Assimilated into mass culture, modern art becomes part of mass entertainment, the fate Stravinsky’s avant-garde music—his Rite of Spring, 1913--suffered when it was used as background music in Walt Disney’s popular Fantasia, 1940. Did that make Stravinsky a cartoonist? It certainly made his music newsworthy, and with that peculiarly inauthentic, for it became another detail of dailiness, which, as the philosopher Martin Heidegger suggests, undermines its existential significance. Perhaps more to the point, it lost its revolutionary significance—rebellious fervor--and became a reified cliché. Its Disneyfied version—Disney apparently changed some of its details, muting its sexual meaning by using it to illustrate the creation of the earth, volcanos, and dinosaurs--no longer spoke to the human condition. It lost the psychological veracity that made it truly radical: at its first performance the passion that gave it power upset—overpowered--the public, all the more so because it was relentless, insistent with raw instinct not to say immodest desire, made emphatic by the insistent rhythms, barely containing its urgency—as it originally did. Strange as it may seem to say so, Kandinsky’s theory of abstract art unwittingly undermined its revolutionary formalism—its dispensing with the representation of objects, a supposed purification of the temple of art—by regarding it as an expression of pure spirituality, and as such continuous—ironically--with traditional orthodox religion. Let us recall that Kandinsky wanted the perception of a color-saturated abstract painting to be as spiritually uplifting and awesome as the perception of the color-saturated interior of a Russian orthodox church. The Blue Rider is St. George in search of a dragon to slay—the dragon of materialism, as Kandinsky said.
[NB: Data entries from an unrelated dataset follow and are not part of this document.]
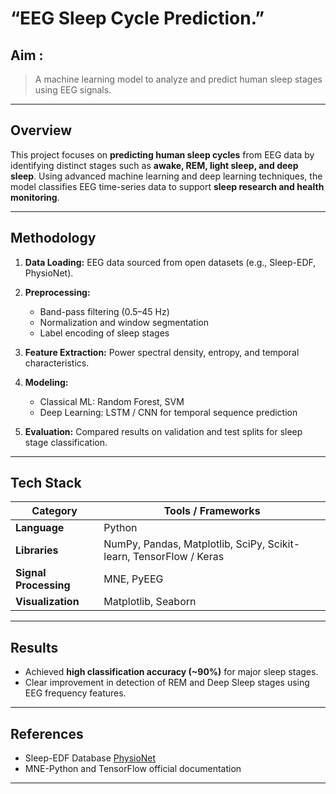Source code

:
# **“EEG Sleep Cycle Prediction.”**
## Aim :
> A machine learning model to analyze and predict human sleep stages using EEG signals.

---

##  Overview

This project focuses on **predicting human sleep cycles** from EEG data by identifying distinct stages such as **awake, REM, light sleep, and deep sleep**. Using advanced machine learning and deep learning techniques, the model classifies EEG time-series data to support **sleep research and health monitoring**.

---

##  Methodology

1. **Data Loading:** EEG data sourced from open datasets (e.g., Sleep-EDF, PhysioNet).
2. **Preprocessing:**

   * Band-pass filtering (0.5–45 Hz)
   * Normalization and window segmentation
   * Label encoding of sleep stages
3. **Feature Extraction:** Power spectral density, entropy, and temporal characteristics.
4. **Modeling:**

   * Classical ML: Random Forest, SVM
   * Deep Learning: LSTM / CNN for temporal sequence prediction
5. **Evaluation:** Compared results on validation and test splits for sleep stage classification.

---

##  Tech Stack

| Category              | Tools / Frameworks                                                 |
| --------------------- | ------------------------------------------------------------------ |
| **Language**          | Python                                                             |
| **Libraries**         | NumPy, Pandas, Matplotlib, SciPy, Scikit-learn, TensorFlow / Keras |
| **Signal Processing** | MNE, PyEEG                                                         |
| **Visualization**     | Matplotlib, Seaborn                                                |

---

##  Results

* Achieved **high classification accuracy (~90%)** for major sleep stages.
* Clear improvement in detection of REM and Deep Sleep stages using EEG frequency features.

---
 
##  References

* Sleep-EDF Database [PhysioNet](https://physionet.org/content/sleep-edfx/1.0.0/)
* MNE-Python and TensorFlow official documentation

---
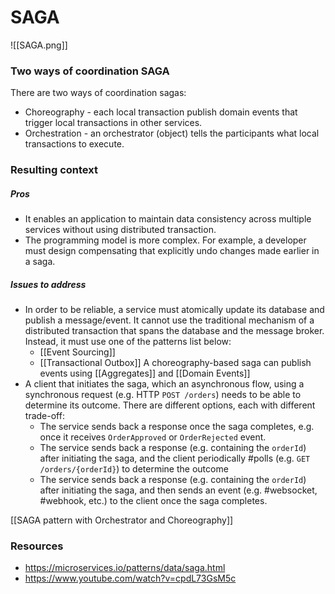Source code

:# SAGA
![[SAGA.png]]

### Two ways of coordination SAGA
There are two ways of coordination sagas:
- Choreography - each local transaction publish domain events that trigger local transactions in other services.
- Orchestration - an orchestrator (object) tells the participants what local transactions to execute.

### Resulting context
##### Pros
- It enables an application to maintain data consistency across multiple services without using distributed transaction.
- The programming model is more complex. For example, a developer must design compensating that explicitly undo changes made earlier in a saga.

##### Issues to address
- In order to be reliable, a service must atomically update its database and publish a message/event. It cannot use the traditional mechanism of a distributed transaction that spans the database and the message broker. Instead, it must use one of the patterns list below:
	- [[Event Sourcing]]
	- [[Transactional Outbox]]
A choreography-based saga can publish events using [[Aggregates]] and [[Domain Events]]
- A client that initiates the saga, which an asynchronous flow, using a synchronous request (e.g. HTTP `POST /orders`) needs to be able to determine its outcome. There are different options, each with different trade-off:
	- The service sends back a response once the saga completes, e.g. once it receives `OrderApproved` or `OrderRejected` event.
	- The service sends back a response (e.g. containing the `orderId`) after initiating the saga, and the client periodically #polls (e.g. `GET /orders/{orderId}`) to determine the outcome
	- The service sends back a response (e.g. containing the `orderId`) after initiating the saga, and then sends an event (e.g. #websocket, #webhook, etc.) to the client once the saga completes.

[[SAGA pattern with Orchestrator and Choreography]]

### Resources
- https://microservices.io/patterns/data/saga.html
- https://www.youtube.com/watch?v=cpdL73GsM5c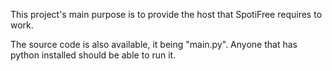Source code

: This project's main purpose is to provide the host that SpotiFree requires to work.

The source code is also available, it being "main.py". Anyone that has python installed should be able to run it.
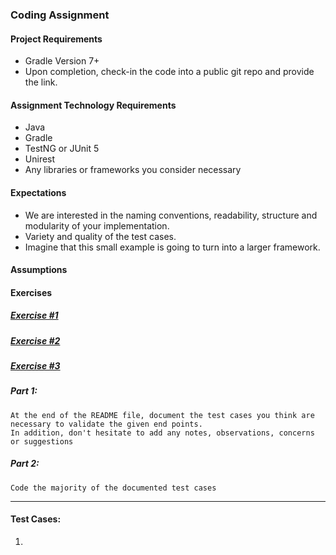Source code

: ### Coding Assignment

#### Project Requirements
* Gradle Version 7+
* Upon completion, check-in the code into a public git repo and provide the link.

#### Assignment Technology Requirements
* Java
* Gradle
* TestNG or JUnit 5
* Unirest
* Any libraries or frameworks you consider necessary

#### Expectations
* We are interested in the naming conventions, readability, structure and modularity of your implementation. 
* Variety and quality of the test cases.
* Imagine that this small example is going to turn into a larger framework.

#### Assumptions





#### Exercises
##### <u>Exercise #1</u> <br>

##### <u>Exercise #2</u> <br>

##### <u>Exercise #3</u>

##### Part 1: 

`At the end of the README file, document the test cases you think are necessary to validate the given end points.`<br>
`In addition, don't hesitate to add any notes, observations, concerns or suggestions`

##### Part 2: 

`Code the majority of the documented test cases` 


<hr>

#### Test Cases:

1.


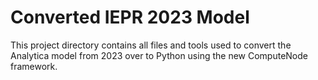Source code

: # Converted IEPR 2023 Model

This project directory contains all files and tools used to convert the Analytica model from 2023 over to Python using the new ComputeNode framework.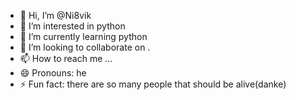 - 👋 Hi, I’m @Ni8vik
- 👀 I’m interested in python
- 🌱 I’m currently learning python
- 💞️ I’m looking to collaborate on .
- 📫 How to reach me ...
- 😄 Pronouns: he
- ⚡ Fun fact: there are so many people that should be alive(danke)

<!---
Ni8vik/Ni8vik is a ✨ special ✨ repository because its `README.md` (this file) appears on your GitHub profile.
You can click the Preview link to take a look at your changes.
--->
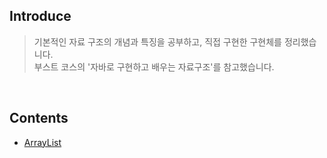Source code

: ## Introduce
> 기본적인 자료 구조의 개념과 특징을 공부하고, 직접 구현한 구현체를 정리했습니다. <br>
 부스트 코스의 '자바로 구현하고 배우는 자료구조'를 참고했습니다.
<br>

## Contents
- [ArrayList](src/ArrayList)


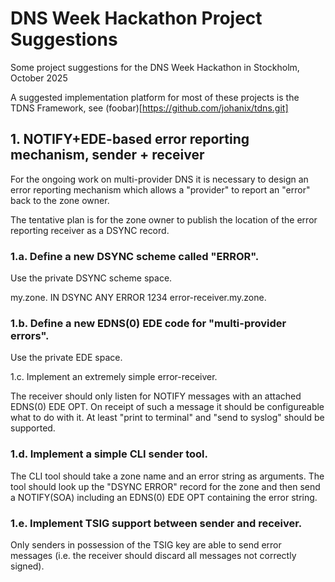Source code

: # DNS Week Hackathon Project Suggestions

Some project suggestions for the DNS Week Hackathon in Stockholm, October 2025

A suggested implementation platform for most of these projects
is the TDNS Framework, see (foobar)[https://github.com/johanix/tdns.git]

## 1. NOTIFY+EDE-based error reporting mechanism, sender + receiver

For the ongoing work on multi-provider DNS it is necessary to design an
error reporting mechanism which allows a "provider" to report an "error"
back to the zone owner.

The tentative plan is for the zone owner to publish the location of the error
reporting receiver as a DSYNC record.

### 1.a. Define a new DSYNC scheme called "ERROR".

Use the private DSYNC scheme space.

my.zone.   IN DSYNC ANY ERROR 1234 error-receiver.my.zone.

### 1.b. Define a new EDNS(0) EDE code for "multi-provider errors". 

Use the private EDE space.

1.c. Implement an extremely simple error-receiver.

The receiver should only listen for NOTIFY messages with an attached
EDNS(0) EDE OPT. On receipt of such a message it should be
configureable what to do with it. At least "print to terminal" and
"send to syslog" should be supported.

### 1.d. Implement a simple CLI sender tool.

The CLI tool should take a zone name and an error string as arguments.
The tool should look up the "DSYNC ERROR" record for the zone and then
send a NOTIFY(SOA) including an EDNS(0) EDE OPT containing the error
string.

### 1.e. Implement TSIG support between sender and receiver.

Only senders in possession of the TSIG key are able to send error messages (i.e.
the receiver should discard all messages not correctly signed).
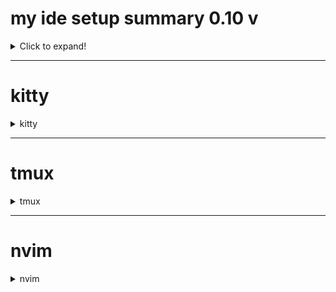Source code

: # my ide setup summary 0.10 v
<details>
  <summary>Click to expand!</summary>
  
  ## ide diagram
  1. [kitty](#kitty)
  2. [tmux](#tmux)
     * With some
     * Sub bullets
  3. [nvim](#nvim)
</details>


-----

# kitty
<details>
  <summary>kitty</summary>
  
  ## kitty
  
  </details>



-----

# tmux
<details>
  <summary>tmux</summary>
  
  ## tmux
  
  </details>



-----

# nvim
<details>
  <summary>nvim</summary>
  
  ## nvim
  
  </details>
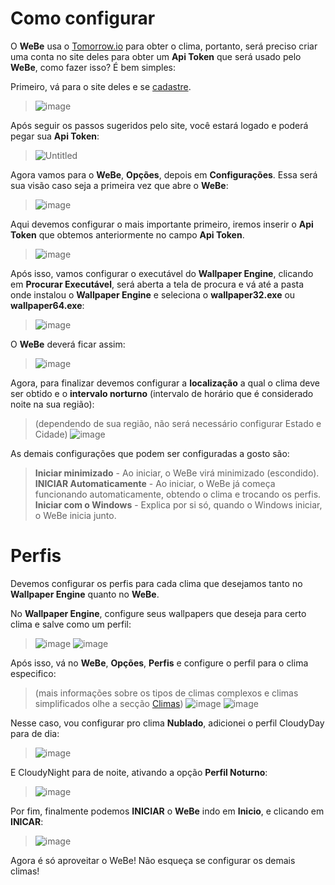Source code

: # Como configurar

O **WeBe** usa o [Tomorrow.io](https://Tomorrow.io) para obter o clima, portanto, será preciso criar uma conta no site deles para obter um **Api Token** que será usado pelo **WeBe**, como fazer isso? É bem simples:


Primeiro, vá para o site deles e se [cadastre](https://app.tomorrow.io/signup).

> ![image](https://github.com/user-attachments/assets/8b2565f3-a562-44da-b2c1-9ea4bde474cf)


Após seguir os passos sugeridos pelo site, você estará logado e poderá pegar sua **Api Token**:

> ![Untitled](https://github.com/user-attachments/assets/3ab0c2dd-48f6-4cea-a9ab-53f4d1264643)


Agora vamos para o **WeBe**, **Opções**, depois em **Configurações**. Essa será sua visão caso seja a primeira vez que abre o **WeBe**:

> ![image](https://github.com/user-attachments/assets/9ab64751-ed95-4dd7-a063-da702fb66ff6)


Aqui devemos configurar o mais importante primeiro, iremos inserir o **Api Token** que obtemos anteriormente no campo **Api Token**.

> ![image](https://github.com/user-attachments/assets/6a29c23a-c780-46dd-b111-5b2427057e65)


Após isso, vamos configurar o executável do **Wallpaper Engine**, clicando em **Procurar Executável**, será aberta a tela de procura e vá até a pasta onde instalou o **Wallpaper Engine** e seleciona o **wallpaper32.exe** ou **wallpaper64.exe**:

> ![image](https://github.com/user-attachments/assets/c359033f-94a6-4c79-97f0-a401abc934f2)


O **WeBe** deverá ficar assim: 

> ![image](https://github.com/user-attachments/assets/287f0d54-e7cb-44f4-8a39-d6ed99db8971)


Agora, para finalizar devemos configurar a **localização** a qual o clima deve ser obtido e o **intervalo norturno** (intervalo de horário que é considerado noite na sua região):

> (dependendo de sua região, não será necessário configurar Estado e Cidade)
> ![image](https://github.com/user-attachments/assets/1fc0e62c-5c12-425d-b7cb-1c8fdea65f67)

As demais configurações que podem ser configuradas a gosto são:

> **Iniciar minimizado** - Ao iniciar, o WeBe virá minimizado (escondido).
> **INICIAR Automaticamente** - Ao iniciar, o WeBe já começa funcionando automaticamente, obtendo o clima e trocando os perfis.
> **Iniciar com o Windows** - Explica por si só, quando o Windows iniciar, o WeBe inicia junto.

# Perfis

Devemos configurar os perfis para cada clima que desejamos tanto no **Wallpaper Engine** quanto no **WeBe**.

No **Wallpaper Engine**, configure seus wallpapers que deseja para certo clima e salve como um perfil:

> ![image](https://github.com/user-attachments/assets/69e03bed-84f6-4ea4-a875-07bd3c777c92)
> ![image](https://github.com/user-attachments/assets/776da005-ef58-4d32-9eea-a7a2fbcdbe78)

Após isso, vá no **WeBe**, **Opções**, **Perfis** e configure o perfil para o clima especifico:
> (mais informações sobre os tipos de climas complexos e climas simplificados olhe a secção [Climas](https://github.com/PeterVicent/WeBe-WeatherVibe/blob/master/Weathers.md))
> ![image](https://github.com/user-attachments/assets/7357ec80-4796-4b6a-85a1-ea27a38dfafc)
> ![image](https://github.com/user-attachments/assets/6755fd8e-8540-4627-b67c-21988d042f0b)

Nesse caso, vou configurar pro clima **Nublado**, adicionei o perfil CloudyDay para de dia:
> ![image](https://github.com/user-attachments/assets/7e92f8ec-078b-4840-9eb9-29337f800f7d)

E CloudyNight para de noite, ativando a opção **Perfil Noturno**:
> ![image](https://github.com/user-attachments/assets/a3c466e4-c099-4f20-a74b-0e9ddc73dd53)

Por fim, finalmente podemos **INICIAR** o **WeBe** indo em **Inicio**, e clicando em **INICAR**:
> ![image](https://github.com/user-attachments/assets/615d00f4-04a5-4b65-8a4c-927eff0cfaee)

Agora é só aproveitar o WeBe! Não esqueça se configurar os demais climas!
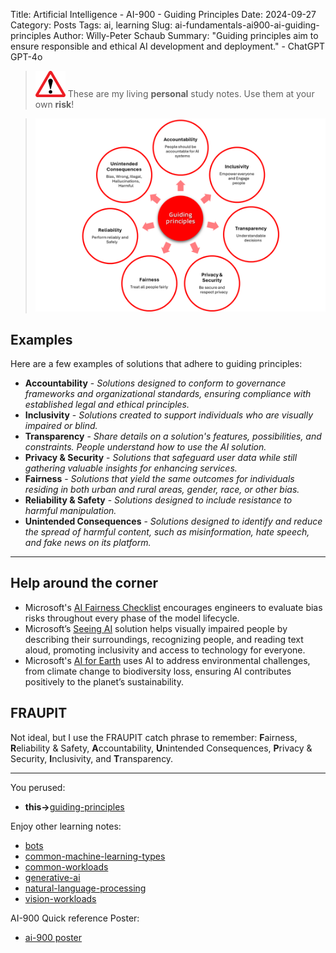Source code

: Title: Artificial Intelligence - AI-900 - Guiding Principles
Date: 2024-09-27
Category: Posts 
Tags: ai, learning
Slug: ai-fundamentals-ai900-ai-guiding-principles
Author: Willy-Peter Schaub
Summary: "Guiding principles aim to ensure responsible and ethical AI development and deployment." - ChatGPT GPT-4o

>
>![alert](../images/alert-tiny.png)
>These are my living **personal** study notes. Use them at your own **risk**!
>

> ![guiding-principles](../images/ai-fundamentals-ai900-guiding-principles.png) 

## Examples

Here are a few examples of solutions that adhere to guiding principles:

- **Accountability** - _Solutions designed to conform to governance frameworks and organizational standards, ensuring compliance with established legal and ethical principles._
- **Inclusivity** - _Solutions created to support individuals who are visually impaired or blind._
- **Transparency** - _Share details on a solution's features, possibilities, and constraints. People understand how to use the AI solution._
- **Privacy & Security** - _Solutions that safeguard user data while still gathering valuable insights for enhancing services._
- **Fairness** - _Solutions that yield the same outcomes for individuals residing in both urban and rural areas, gender, race, or other bias._
- **Reliability & Safety** - _Solutions designed to include resistance to harmful manipulation._
- **Unintended Consequences** - _Solutions designed to identify and reduce the spread of harmful content, such as misinformation, hate speech, and fake news on its platform._

---

## Help around the corner

- Microsoft's [AI Fairness Checklist](https://www.microsoft.com/en-us/research/project/ai-fairness-checklist/?msockid=00c538c26eda63c107f52ca16fce622e) encourages engineers to evaluate bias risks throughout every phase of the model lifecycle.
- Microsoft’s [Seeing AI](https://www.microsoft.com/en-us/garage/wall-of-fame/seeing-ai/?msockid=00c538c26eda63c107f52ca16fce622e) solution helps visually impaired people by describing their surroundings, recognizing people, and reading text aloud, promoting inclusivity and access to technology for everyone.
- Microsoft's [AI for Earth](https://news.microsoft.com/apac/features/ai-for-earth-helping-save-the-planet-with-data-science/?msockid=00c538c26eda63c107f52ca16fce622e) uses AI to address environmental challenges, from climate change to biodiversity loss, ensuring AI contributes positively to the planet’s sustainability.

## FRAUPIT

Not ideal, but I use the FRAUPIT catch phrase to remember: **F**airness, **R**eliability & Safety, **A**ccountability, **U**nintended Consequences, **P**rivacy & Security, **I**nclusivity, and **T**ransparency.

---

You perused:

- **this->**[guiding-principles](/ai-fundamentals-ai900-ai-guiding-principles.html)

Enjoy other learning notes:

- [bots](/ai-fundamentals-ai900-bots.html)
- [common-machine-learning-types](/ai-fundamentals-ai900-common-machine-learning-types.html)
- [common-workloads](/ai-fundamentals-ai900-common-workloads.html)
- [generative-ai](/ai-fundamentals-ai900-generative-ai.html)
- [natural-language-processing](/ai-fundamentals-ai900-natural-language-processing.html)
- [vision-workloads](/ai-fundamentals-ai900-vision-workloads.html)

AI-900 Quick reference Poster:

- [ai-900 poster](/ai-fundamentals-ai900-poster.html)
He wants us to look at his abstract paintings with childlike wonder—feel them rather than think about them, feel their spirit rather than analyze them. At one point he said children’s art was more alive with feeling than adult art and as such superior to and more meaningful than it, ignoring the fact that children have little experience of life and are barbarians, that is, have a primitive mentality and outlook on life, let alone a mature critical consciousness. I suggest that Kandinsky had a God complex, certainly a Messiah complex; he wants us to worship his sacred art like little children before the altar of God. Kandinsky’s elevation of introverted abstraction, concerned with internal reality or feeling, over extroverted representation, concerned with external reality or worldly objects, is the classic case of what T. S. Eliot called the dissociation of sensibility in modern art. More to the human point, the splitting of art into opposing factions is a dubious Solomonic wisdom that sells art experientially short.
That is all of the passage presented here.